It is that time of the year when, armed with their mark sheets, students run from pillar to post seeking admission to colleges. One also gets the feeling that the marks a student gets in class XII is the only thing that matters - and that 12 years of learning come to nought if he fails to get a high score. There is, however, another school of thought pitching for parameters like sports, extra-curricular activities, career goals and self-evaluation being taken into consideration when it comes to admissions to Delhi University. The over-reliance on marks is said to be "unfortunate."
A major problem is the limited number of seats, which leads to a high rate of rejection, proving to be a psychological setback for those who fail to make a mark.
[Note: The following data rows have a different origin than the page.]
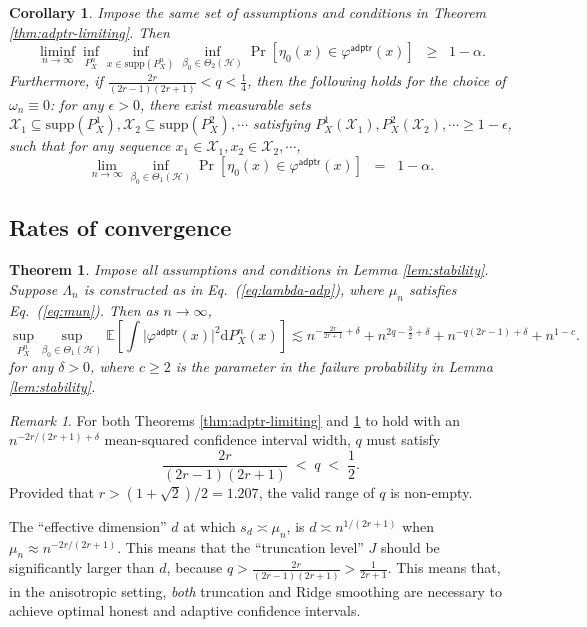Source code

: \documentclass[11pt,a4paper]{article}
\theoremstyle{definition}
\theoremstyle{plain}
\newtheorem{theorem}{Theorem}[section]
\newtheorem{corollary}{Corollary}[section]
\theoremstyle{remark}
\newtheorem{remark}{Remark}[section]
\newcommand{\supp}{\mathrm{supp}}
\newcommand{\mX}{\mathcal X}
\newcommand{\ud}{\mathrm d}
\newcommand{\mH}{\mathcal H}
\newcommand{\adptr}{\mathsf{adptr}}
\begin{document}
\begin{corollary}
Impose the same set of assumptions and conditions in Theorem \ref{thm:adptr-limiting}. Then
$$
\liminf_{n\to\infty}\inf_{P_X^n}\inf_{x\in\supp(P_X^n)}\inf_{\beta_0\in\Theta_2(\mH)}\Pr[\eta_0(x)\in\varphi^\adptr(x)] \;\;\geq\;\; 1-\alpha.
$$
Furthermore, if $\frac{2r}{(2r-1)(2r+1)}<q<\frac{1}{4}$, then the following holds for the choice of $\omega_n\equiv 0$:
for any $\epsilon>0$, there exist measurable sets $\mX_1\subseteq\supp(P_X^1),\mX_2\subseteq\supp(P_X^2),\cdots$ satisfying $P_X^1(\mX_1),P_X^2(\mX_2),\cdots\geq 1-\epsilon$,
such that for any sequence $x_1\in\mX_1,x_2\in\mX_2,\cdots$, 
$$
\lim_{n\to\infty}\inf_{\beta_0\in\Theta_1(\mH)} \Pr[\eta_0(x)\in\varphi^\adptr(x)] \;\; = \;\; 1-\alpha.
$$
\label{cor:adptr}
\end{corollary}



\subsection{Rates of convergence}


\begin{theorem}
Impose all assumptions and conditions in Lemma \ref{lem:stability}. Suppose $\Lambda_n$ is constructed as in Eq.~(\ref{eq:lambda-adp}),
where $\mu_n$ satisfies Eq.~(\ref{eq:mun}). Then as $n\to\infty$, 
$$
\sup_{P_X^n}\sup_{\beta_0\in\Theta_1(\mH)}\mathbb E\left[\int \big|\varphi^\adptr(x)\big|^2\ud P_X^n(x) \right] \lesssim n^{-\frac{2r}{2r+1}+\delta} + n^{2q-\frac{3}{2}+\delta} + n^{-q(2r-1)+\delta} + n^{1-c}.
$$
for any $\delta>0$, where $c\geq 2$ is the parameter in the failure probability in Lemma \ref{lem:stability}.
\label{thm:adptr-rates}
\end{theorem}

\begin{remark}
For both Theorems \ref{thm:adptr-limiting} and \ref{thm:adptr-rates} to hold with an $n^{-2r/(2r+1)+\delta}$ mean-squared confidence interval width, $q$ must satisfy
$$
\frac{2r}{(2r-1)(2r+1)}\;<\; q\;<\; \frac{1}{2}.
$$
Provided that $r>(1+\sqrt{2})/2=1.207$, the valid range of $q$ is non-empty.
\end{remark}


The ``effective dimension'' $d$ at which $s_d\asymp \mu_n$, is $d\asymp n^{1/(2r+1)}$ when $\mu_n\approx n^{-2r/(2r+1)}$.
This means that the ``truncation level'' $J$ should be significantly larger than $d$, because $q>\frac{2r}{(2r-1)(2r+1)} > \frac{1}{2r+1}$.
This means that, in the anisotropic setting, \emph{both} truncation and Ridge smoothing are necessary to achieve optimal honest and adaptive confidence intervals.
\end{document}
Like most foreign universities, assessment and admissions, it is said, should be based on multi inputs like students' extra curricular activities, aptitude for a particular subject, etc. Board exams merely test a student's memory and writing speed," says Abhishek Sharma, a student of Hindu College.
Moreover, opportunities available for a public school student in urban India are definitely more as compared to a student from a less privileged area.
According to Dr Subash Chowdhary, acting principal, Hindu College, "You have two options available; that is either you conduct an entrance test or you follow the merit (list) based on the marks obtained in the Board exam.
Entrance tests are not feasible because there are approximately 10 lakh students for just 49,000 college seats. Moreover the number of applicants increases every year. Conducting a test on the national level, checking papers and then bringing out a result can be quite a task.
Agrees Dr SR Arora, Principal, Hansraj College, "Taking into account other parameters like students' performances, sports activities, extra curricular activities, other merits of a student, would lend subjectivity to the process of admission."
Personally, however, he is of the view that marks should not remain the sole criteria for the admission process; it is only for want of a better procedure, this appears good enough. It would have been better if there were a national level test for admissions to undergraduate courses.
But would this demand for an alternate admission process for students ever be met? You are equally entitled to your guess as I am.
Assessment and admissions should be based on multi-inputs like students' extra curricular activities, aptitude for a particular subject. Board exams merely test a student's memory and writing speed.